The hearing, held in the courthouse the Appellate Division, First Department, was the second such forum Lippman held as part of his push to gain funding from the state Legislature for civil legal services (NYLJ, Sept. 18).
Tisch, the first to testify, said that as an educator she strove to make the schools accessible to more people, and that goal went hand in hand with Lippman's goal of making the civil justice system more accessible.
"Our fundamental goal is the same," she said.
Tisch said that New York students are often held back by family problems that could be solved if they had access to legal counsel for issues like domestic violence, foreclosure, immigration or loss of government benefits.
"We know that these problems impact their ability to learn and in some cases their ability or desire to attend school," she said.
If poor families have access to counsel, she said, they can have the "stability" that allows them to "focus on education."

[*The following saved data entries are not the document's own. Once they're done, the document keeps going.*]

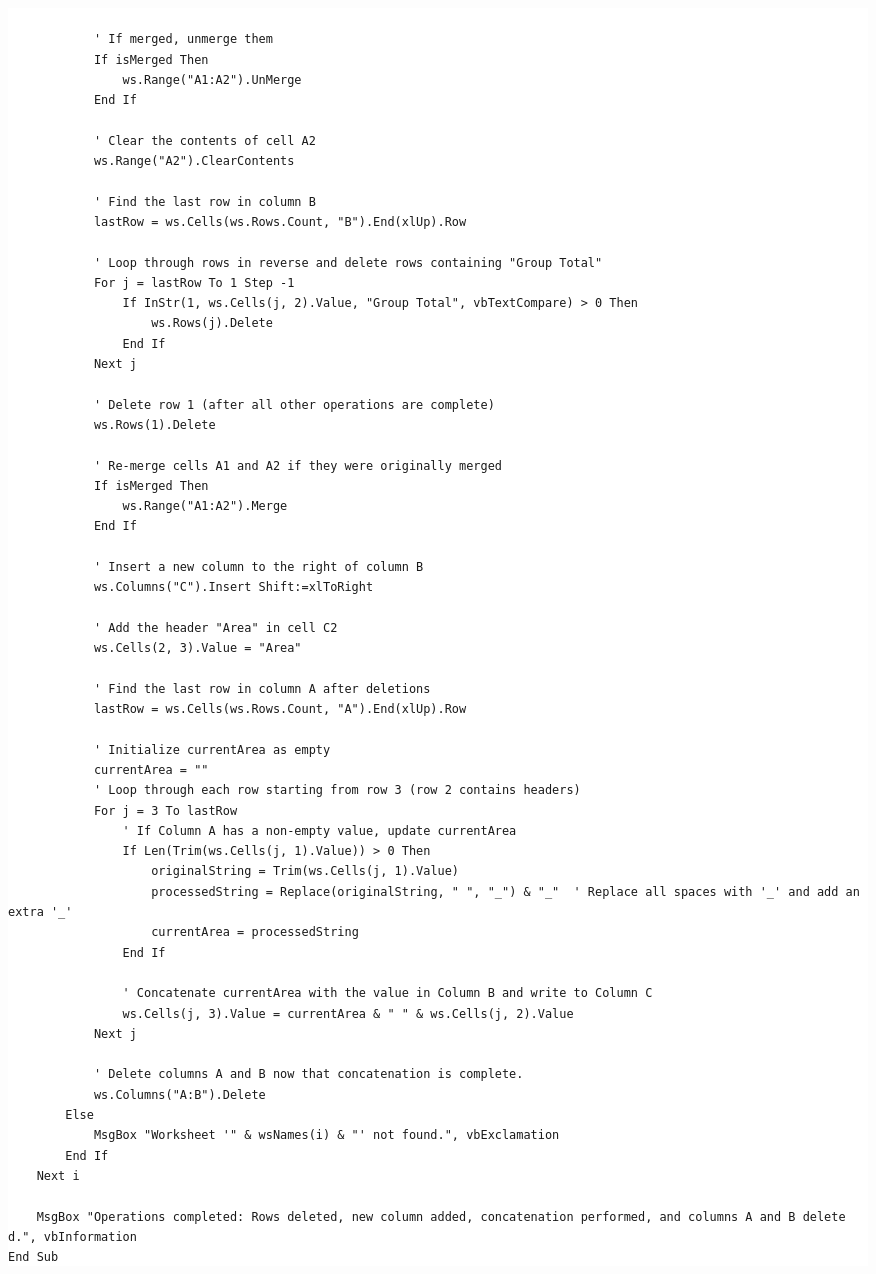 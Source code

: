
 ```vba

            ' If merged, unmerge them
            If isMerged Then
                ws.Range("A1:A2").UnMerge
            End If

            ' Clear the contents of cell A2
            ws.Range("A2").ClearContents

            ' Find the last row in column B
            lastRow = ws.Cells(ws.Rows.Count, "B").End(xlUp).Row

            ' Loop through rows in reverse and delete rows containing "Group Total"
            For j = lastRow To 1 Step -1
                If InStr(1, ws.Cells(j, 2).Value, "Group Total", vbTextCompare) > 0 Then
                    ws.Rows(j).Delete
                End If
            Next j

            ' Delete row 1 (after all other operations are complete)
            ws.Rows(1).Delete

            ' Re-merge cells A1 and A2 if they were originally merged
            If isMerged Then
                ws.Range("A1:A2").Merge
            End If

            ' Insert a new column to the right of column B
            ws.Columns("C").Insert Shift:=xlToRight

            ' Add the header "Area" in cell C2
            ws.Cells(2, 3).Value = "Area"

            ' Find the last row in column A after deletions
            lastRow = ws.Cells(ws.Rows.Count, "A").End(xlUp).Row

            ' Initialize currentArea as empty
            currentArea = ""
            ' Loop through each row starting from row 3 (row 2 contains headers)
            For j = 3 To lastRow
                ' If Column A has a non-empty value, update currentArea
                If Len(Trim(ws.Cells(j, 1).Value)) > 0 Then
                    originalString = Trim(ws.Cells(j, 1).Value)
                    processedString = Replace(originalString, " ", "_") & "_"  ' Replace all spaces with '_' and add an extra '_'
                    currentArea = processedString
                End If

                ' Concatenate currentArea with the value in Column B and write to Column C
                ws.Cells(j, 3).Value = currentArea & " " & ws.Cells(j, 2).Value
            Next j

            ' Delete columns A and B now that concatenation is complete.
            ws.Columns("A:B").Delete
        Else
            MsgBox "Worksheet '" & wsNames(i) & "' not found.", vbExclamation
        End If
    Next i

    MsgBox "Operations completed: Rows deleted, new column added, concatenation performed, and columns A and B deleted.", vbInformation
End Sub
```
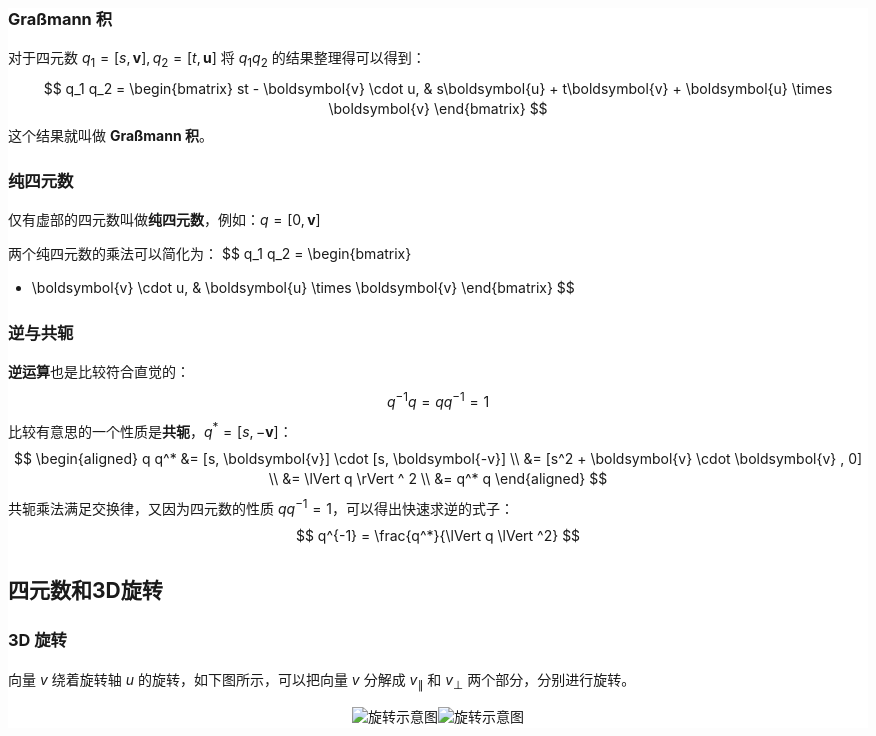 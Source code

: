 ### Graßmann 积

对于四元数 $q_1 = [s, \boldsymbol{v}], q_2 = [t, \boldsymbol{u}]$ 将 $q_1q_2$ 的结果整理得可以得到：
$$
q_1 q_2 = 
\begin{bmatrix}
st - \boldsymbol{v} \cdot u, & s\boldsymbol{u} + t\boldsymbol{v} + \boldsymbol{u} \times \boldsymbol{v}
\end{bmatrix}
$$
这个结果就叫做 **Graßmann 积**。

### 纯四元数

仅有虚部的四元数叫做**纯四元数**，例如：$q = [0, \boldsymbol{v}]$

两个纯四元数的乘法可以简化为：
$$
q_1 q_2 = 
\begin{bmatrix}
- \boldsymbol{v} \cdot u, & \boldsymbol{u} \times \boldsymbol{v}
\end{bmatrix}
$$

### 逆与共轭

**逆运算**也是比较符合直觉的：
$$
q^{-1}q = qq^{-1} = 1
$$
比较有意思的一个性质是**共轭**，$q^* = [s, -\boldsymbol{v}]$：
$$
\begin{aligned}
q q^* &= [s, \boldsymbol{v}] \cdot [s, \boldsymbol{-v}] \\
      &= [s^2 + \boldsymbol{v} \cdot \boldsymbol{v} , 0] \\
      &= \lVert q \rVert ^ 2 \\
      &= q^* q
\end{aligned}
$$
共轭乘法满足交换律，又因为四元数的性质 $qq^{-1}=1$，可以得出快速求逆的式子：
$$
q^{-1} = \frac{q^*}{\lVert q \lVert ^2}
$$

## 四元数和3D旋转

### 3D 旋转

向量 $v$ 绕着旋转轴 $u$ 的旋转，如下图所示，可以把向量 $v$ 分解成 $v_\lVert$ 和 $v_\bot$ 两个部分，分别进行旋转。

<center class="half">
	<img src="/images/quaternion/rotation.png" alt="旋转示意图" width="200" /><img src="/images/quaternion/rotation2.png" alt="旋转示意图" width="500" />
</center>
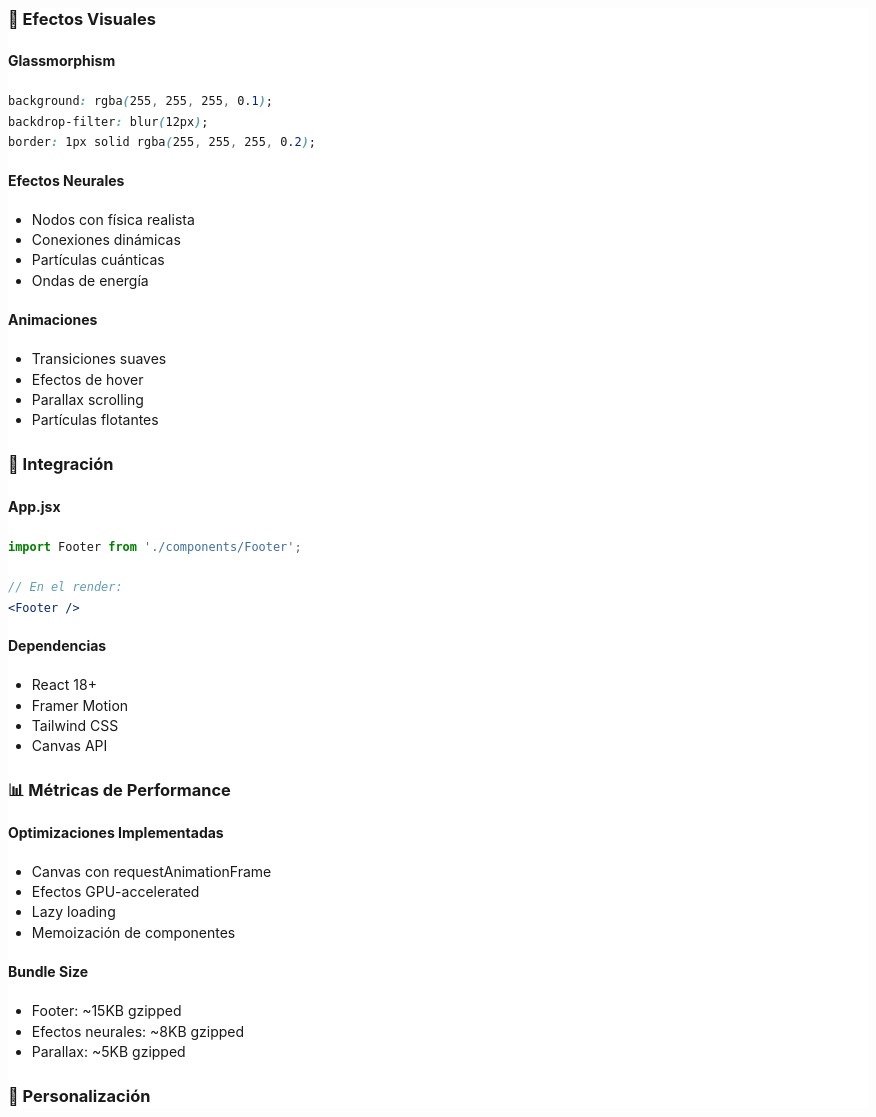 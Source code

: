 ### 🎯 Efectos Visuales

#### **Glassmorphism**
```css
background: rgba(255, 255, 255, 0.1);
backdrop-filter: blur(12px);
border: 1px solid rgba(255, 255, 255, 0.2);
```

#### **Efectos Neurales**
- Nodos con física realista
- Conexiones dinámicas
- Partículas cuánticas
- Ondas de energía

#### **Animaciones**
- Transiciones suaves
- Efectos de hover
- Parallax scrolling
- Partículas flotantes

### 🔗 Integración

#### **App.jsx**
```jsx
import Footer from './components/Footer';

// En el render:
<Footer />
```

#### **Dependencias**
- React 18+
- Framer Motion
- Tailwind CSS
- Canvas API

### 📊 Métricas de Performance

#### **Optimizaciones Implementadas**
- Canvas con requestAnimationFrame
- Efectos GPU-accelerated
- Lazy loading
- Memoización de componentes

#### **Bundle Size**
- Footer: ~15KB gzipped
- Efectos neurales: ~8KB gzipped
- Parallax: ~5KB gzipped

### 🎨 Personalización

Chief Judge Jonathan Lippman, second from right, heard testimony on the need for civil legal services at the Appellate Division, First Department, yesterday. On the panel are, left to right: Glenn Lau-Kee, president-elect of the New York State Bar Association; Luis Gonzalez, presiding justice of the First Department; Lippman; and A. Gail Prudenti, the state's chief administrative judge. Testifying before the panel is Manhattan District Attorney Cyrus Vance Jr. NYLJ/Rick Kopstein
Tisch was followed by David Reich, president of Mount Sinai Hospital, and Wendy Goldstein, president of Lutheran HealthCare.